El señor Óscar para estas cosas es mucho más prudente. Primero lanza las películas (bueno, lo suyo son “films”, que es otra especie), deja que se fogueen por las salas de medio mundo -ejerciendo la debida presión con sus persuasivas distribuidoras–, hace recuento de dólares recaudados y de temas de interés para la patria y luego regala a los más aventajados las estatuillas hechas a su imagen y semejanza, en una noche inolvidable con mucho lamé y mucho glamour en la que todo el orbe televisado coparticipa. No es democracia, pero sí plutocracia y, según quiénes, hasta brutocracia. No hay mucha diferencia. Y encima funciona.

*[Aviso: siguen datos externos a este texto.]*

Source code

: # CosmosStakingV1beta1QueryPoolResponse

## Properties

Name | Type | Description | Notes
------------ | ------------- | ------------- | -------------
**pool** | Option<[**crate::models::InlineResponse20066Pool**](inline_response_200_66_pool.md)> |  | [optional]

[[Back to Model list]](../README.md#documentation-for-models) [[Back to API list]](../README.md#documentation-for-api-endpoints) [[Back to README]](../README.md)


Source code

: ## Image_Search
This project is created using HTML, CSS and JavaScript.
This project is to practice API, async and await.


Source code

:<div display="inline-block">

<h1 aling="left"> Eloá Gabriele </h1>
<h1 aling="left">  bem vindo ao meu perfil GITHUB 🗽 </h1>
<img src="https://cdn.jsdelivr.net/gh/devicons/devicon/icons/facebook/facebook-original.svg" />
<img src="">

Y los nombres. Los americanos saben –no como los europeos– poner nombres a sus cintas. ‘Crash’, verbigracia. He ahí un nombre que, ya por sí propio, merece un óscar. Contundencia y contenido. ¿Quién necesita castellanizar tan gráfica onomatopeya? Los europeos, en cambio, con esos títulos largos y retorcidos como sus propias películas, ¿qué pueden esperar? Pero no pensemos que el cine americano no tiene también nombres sutiles, aunque vengan de la mano de Taiwan. ¿Qué decir de ‘Brokeback Mountain’, tan intraductible como evocador? Y por cierto, ¿han probado ustedes a intentar pronunciarlo de corrido?: decimotercio trabajo de Hércules. Menos mal que el pueblo, siempre sabio, todo lo acomoda a su propia conveniencia, que aquí nadie está ‘lost in translation’: haciendo cola en unos multicines en que proyectaban la peli de marras, la señora que me precedía pidió entradas para “la de los vaqueros”. Excelente solución. Yo creo que ‘Obaba’ se ha quedado fuera de las quinielas por no presentarse con el nombre completo de la novela original de Atxaga: ‘Obabakoak’ –lo que a mí, dicho sea de paso, se me parece mucho a Brokeback; y hasta podría oler a premio.

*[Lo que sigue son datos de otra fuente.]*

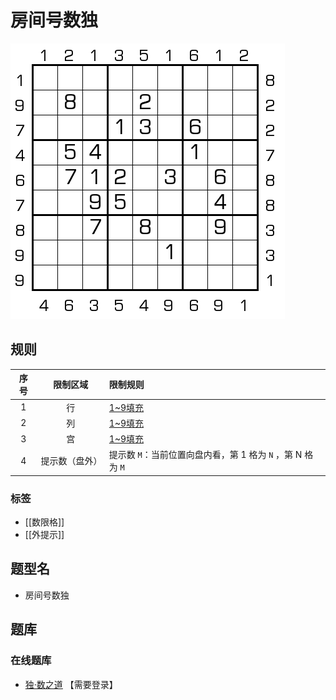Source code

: # 房间号数独

![题](../../../images/sudoku/房间号数独.png)

## 规则

| 序号  |  限制区域   | 限制规则                                    |
|:---:|:-------:|:----------------------------------------|
|  1  |    行    | [1~9填充]                                 |
|  2  |    列    | [1~9填充]                                 |
|  3  |    宫    | [1~9填充]                                 |
|  4  | 提示数（盘外） | 提示数 `M`：当前位置向盘内看，第 1 格为 `N` ，第 N 格为 `M` |

### 标签

- [[数限格]]
- [[外提示]]

## 题型名

- 房间号数独

## 题库

### 在线题库

- [独·数之道](http://www.sudokufans.org.cn/lx/game.index.php?type=mm3) 【需要登录】

[1~9填充]: ../../../rules.md#1to9填充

El señor Óscar sabe bien lo que le gusta al público. Y cada año que pasa lo deja más claro que el anterior. Nada de cine de autor, sino hechos reales que a todos nos pueden ocurrir o, en su defecto, edulcoradas adaptaciones de ‘best-seller’ pseudorientales y cromoambientadas para evadirnos del cotidiano atraco al economato de la calle 49 con la 56. Y por pedir que no quede, que nos sacamos un gorila de la niebla y lo ponemos a sembrar terror y amor entre los rascacielos: a ver quién se marca un ‘King Kong’ más “mono” que nosotros, que para eso tenemos las barras y las estrellas que tenemos.

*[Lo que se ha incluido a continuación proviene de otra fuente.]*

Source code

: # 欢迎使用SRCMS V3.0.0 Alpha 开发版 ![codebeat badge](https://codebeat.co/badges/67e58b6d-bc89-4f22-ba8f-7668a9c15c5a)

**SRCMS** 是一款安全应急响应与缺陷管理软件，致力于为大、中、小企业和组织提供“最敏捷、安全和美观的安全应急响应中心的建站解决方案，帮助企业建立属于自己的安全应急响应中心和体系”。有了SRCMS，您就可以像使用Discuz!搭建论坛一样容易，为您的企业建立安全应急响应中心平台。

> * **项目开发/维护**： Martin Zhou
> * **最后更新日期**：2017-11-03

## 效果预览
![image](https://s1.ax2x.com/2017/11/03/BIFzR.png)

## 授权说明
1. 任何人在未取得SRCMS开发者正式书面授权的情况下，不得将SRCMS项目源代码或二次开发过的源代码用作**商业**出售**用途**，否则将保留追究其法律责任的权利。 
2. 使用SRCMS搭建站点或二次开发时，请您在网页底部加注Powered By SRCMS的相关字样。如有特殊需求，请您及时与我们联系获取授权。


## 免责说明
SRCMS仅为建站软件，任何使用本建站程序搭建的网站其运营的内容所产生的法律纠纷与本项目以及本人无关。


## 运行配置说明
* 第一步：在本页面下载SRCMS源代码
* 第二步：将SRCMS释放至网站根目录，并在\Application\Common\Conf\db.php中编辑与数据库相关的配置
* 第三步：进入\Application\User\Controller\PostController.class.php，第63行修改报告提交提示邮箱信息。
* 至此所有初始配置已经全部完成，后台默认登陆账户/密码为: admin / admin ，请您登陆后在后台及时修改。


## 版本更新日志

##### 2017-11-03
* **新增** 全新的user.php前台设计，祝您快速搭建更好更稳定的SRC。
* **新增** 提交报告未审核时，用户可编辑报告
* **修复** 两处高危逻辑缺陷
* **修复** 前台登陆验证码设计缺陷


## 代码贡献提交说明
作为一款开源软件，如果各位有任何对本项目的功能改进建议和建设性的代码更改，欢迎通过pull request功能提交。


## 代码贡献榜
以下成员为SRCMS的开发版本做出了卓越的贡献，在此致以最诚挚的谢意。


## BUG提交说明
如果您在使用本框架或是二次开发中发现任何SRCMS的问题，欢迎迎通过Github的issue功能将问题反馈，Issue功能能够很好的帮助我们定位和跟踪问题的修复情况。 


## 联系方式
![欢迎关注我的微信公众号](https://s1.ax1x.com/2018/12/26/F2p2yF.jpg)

Y pensarán ustedes, después de todo esto, que tengo algo contra el señor Óscar, cuando les juro que no es cierto. Sólo es que parece que me entra nostalgia de un tiempo ya lejano, en que se podía temblar en una sala oscura pensando en si Rohmer lograría o no tocar la rodilla de Claire o levitando bajo la poesía de un cielo imposible de mercurio o descubriendo, al fin, que ‘amor omnia’ fueron las redentoras y últimas palabras de la implacable Gertrude.